Heterogeneous Data Mining for Fintech
Introduction and Motivation
In the last decade, digitalization and automation have empowered the fast technology development in finance, enabling various financial applications such as the peer-to-peer lending, online insurance, robo-advisor, and algorithmic trading, etc. Owing to such development, large-scale alternative financial data are generated in different financial scenarios, including banking, insurance, and investment. The continuously increased volume of such alternative data pushes the financial practitioners to embrace intelligent technology for managing and analyzing these alternative data, so as to improve the efficiency of financial working process and the quality of financial services. For instance, institutes like JPMorgan are developing AI and machine learning technology in investment banking and hedge funds to help shape trading strategies by analyzing the alternative financial data 1.
Analyzing financial data can be viewed as a heterogeneous data mining task since the data are in different formats, including time-series (e.g., historical prices), text (e.g., analyst reports), images (e.g., satellite images), and graphs (e.g., transaction graphs). Research on heterogeneous data mining largely focuses on: heterogeneous data understanding and predictive modeling. The target of heterogeneous data understanding is to encode the contents of the heterogeneous data, e.g., projecting the data into an embedding. Predictive modeling aims to make predictions of interest for financial practitioners so as to facilitate the management (e.g., filtering) of the data and making decisions (e.g., trading) from the data. Owing to the extraordinary representation ability, deep neural network (DNN) has become a promising solution for heterogeneous data mining in some scenarios such as e-commerce. However, most of the existing works overlook the key properties of financial data such as the stochasticity of historical prices and the co-movement between assets, and thus unsatisfying the requirements in finance.

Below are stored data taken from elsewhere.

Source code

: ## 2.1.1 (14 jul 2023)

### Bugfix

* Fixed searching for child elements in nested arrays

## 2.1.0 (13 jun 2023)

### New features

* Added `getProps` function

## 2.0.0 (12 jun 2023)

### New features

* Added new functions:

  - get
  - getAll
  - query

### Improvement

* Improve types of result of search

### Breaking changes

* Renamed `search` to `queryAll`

NExT++ focuses on developing DNNs that are able to capture the key properties of financial data, especially the data of time-series, text, and graphs. Figure 1 shows an example of these three types of financial data in the scenario of investment where five specific properties of these heterogeneous data are considered in our current research.
In order to capture the stochasticity of historical prices that are the most important data for price prediction, we devise a new DNN, named Adv-ALSTM  that is equipped with adversarial training. In order to incorporate relational domain knowledge, we devise a DNN, named Relational Stock Ranking , which incorporates the relations between stocks, to improve prediction performance. Moreover, to improve the utilization of such relational data, i.e., graphs, we propose Graph Adversarial Training  and Cross-GCN , which enhance the generalization ability and representation ability, respectively.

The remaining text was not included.